The questions are largely just a method to justify withholding confirmation from the nominees until next week. The committees are charged with taking a decision on nominees within a day of their hearing, but they can extend this time by asking for more written responses or a second hearing. The political groups want to keep hostages from the opposing side, and they also want to hear from next week’s vice-president nominees before they take decisions on these vulnerable nominees.
A wild card next week will be Alenka Bratušek, the nominee from Slovenia, who is accused of suppressing an ethics investigation into the way she nominated herself to be commissioner. She is from the liberal ALDE group and could become a new focus for EPP and S&D joint criticism after her hearing on Monday afternoon.
The political group leaders are scheduled to meet next Thursday (9 October) to try to reach an agreement. It is understood that if the S&D backs off on Cañete, the EPP will back off on Moscovici. But this would still leave the fate of the three other nominees up in the air.

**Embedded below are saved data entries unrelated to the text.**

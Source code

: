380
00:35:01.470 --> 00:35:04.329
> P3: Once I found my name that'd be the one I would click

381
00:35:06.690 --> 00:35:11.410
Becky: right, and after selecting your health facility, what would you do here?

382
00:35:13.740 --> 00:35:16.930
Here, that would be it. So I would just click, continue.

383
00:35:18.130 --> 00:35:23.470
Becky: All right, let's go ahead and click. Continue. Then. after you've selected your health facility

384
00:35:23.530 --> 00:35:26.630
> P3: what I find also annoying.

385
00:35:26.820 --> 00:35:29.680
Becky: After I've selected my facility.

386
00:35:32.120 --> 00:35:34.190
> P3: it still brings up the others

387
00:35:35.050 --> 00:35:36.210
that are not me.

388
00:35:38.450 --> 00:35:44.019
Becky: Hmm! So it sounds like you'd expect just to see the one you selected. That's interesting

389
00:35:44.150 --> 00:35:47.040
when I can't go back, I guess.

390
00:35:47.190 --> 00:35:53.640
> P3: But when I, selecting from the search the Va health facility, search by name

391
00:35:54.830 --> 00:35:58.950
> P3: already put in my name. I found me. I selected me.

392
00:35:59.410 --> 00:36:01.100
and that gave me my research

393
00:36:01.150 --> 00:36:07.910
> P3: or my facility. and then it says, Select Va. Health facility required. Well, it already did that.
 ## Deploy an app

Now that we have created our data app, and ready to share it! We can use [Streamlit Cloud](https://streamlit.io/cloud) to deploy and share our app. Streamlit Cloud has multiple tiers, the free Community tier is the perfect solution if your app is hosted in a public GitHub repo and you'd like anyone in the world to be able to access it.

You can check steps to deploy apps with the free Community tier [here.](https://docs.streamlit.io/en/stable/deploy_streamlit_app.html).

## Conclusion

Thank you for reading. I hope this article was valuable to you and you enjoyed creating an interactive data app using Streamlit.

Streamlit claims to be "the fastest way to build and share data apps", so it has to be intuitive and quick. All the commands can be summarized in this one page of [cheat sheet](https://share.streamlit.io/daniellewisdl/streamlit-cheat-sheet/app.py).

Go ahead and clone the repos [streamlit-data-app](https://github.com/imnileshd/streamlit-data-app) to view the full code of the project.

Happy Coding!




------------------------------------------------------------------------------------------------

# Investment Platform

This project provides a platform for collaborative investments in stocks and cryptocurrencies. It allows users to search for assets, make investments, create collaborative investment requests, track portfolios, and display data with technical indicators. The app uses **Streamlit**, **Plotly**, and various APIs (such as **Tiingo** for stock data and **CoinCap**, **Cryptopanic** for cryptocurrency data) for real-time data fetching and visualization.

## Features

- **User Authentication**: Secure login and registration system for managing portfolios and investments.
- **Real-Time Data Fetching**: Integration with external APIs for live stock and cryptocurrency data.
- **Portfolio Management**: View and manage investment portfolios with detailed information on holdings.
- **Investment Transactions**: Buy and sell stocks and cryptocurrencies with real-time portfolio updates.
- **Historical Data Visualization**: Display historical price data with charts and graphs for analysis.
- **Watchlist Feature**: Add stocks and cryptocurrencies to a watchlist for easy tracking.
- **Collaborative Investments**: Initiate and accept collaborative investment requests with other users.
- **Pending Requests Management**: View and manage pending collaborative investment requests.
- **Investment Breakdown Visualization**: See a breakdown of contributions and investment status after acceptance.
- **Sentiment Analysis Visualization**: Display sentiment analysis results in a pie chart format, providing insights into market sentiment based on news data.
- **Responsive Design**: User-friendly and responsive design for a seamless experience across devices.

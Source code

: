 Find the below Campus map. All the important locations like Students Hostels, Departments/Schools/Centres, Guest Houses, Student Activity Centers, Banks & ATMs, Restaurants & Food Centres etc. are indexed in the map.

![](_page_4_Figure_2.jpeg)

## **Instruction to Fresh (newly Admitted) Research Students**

According to Parliament sources, the S&D group is split about what to do. Group leader Gianni Pittella wants to keep the peace with the EPP and wants to stick to the scheduled final confirmation vote date of 22 October. But there is another faction within the group that wants to claim a scalp, or at least hold further hearings, even if this means delaying the final confirmation vote. This faction is led by Roberto Gualtieri, who had challenged Pittella for the group leadership, according to the sources. However Gualtieri said he is on Pitella’s side of the discussion.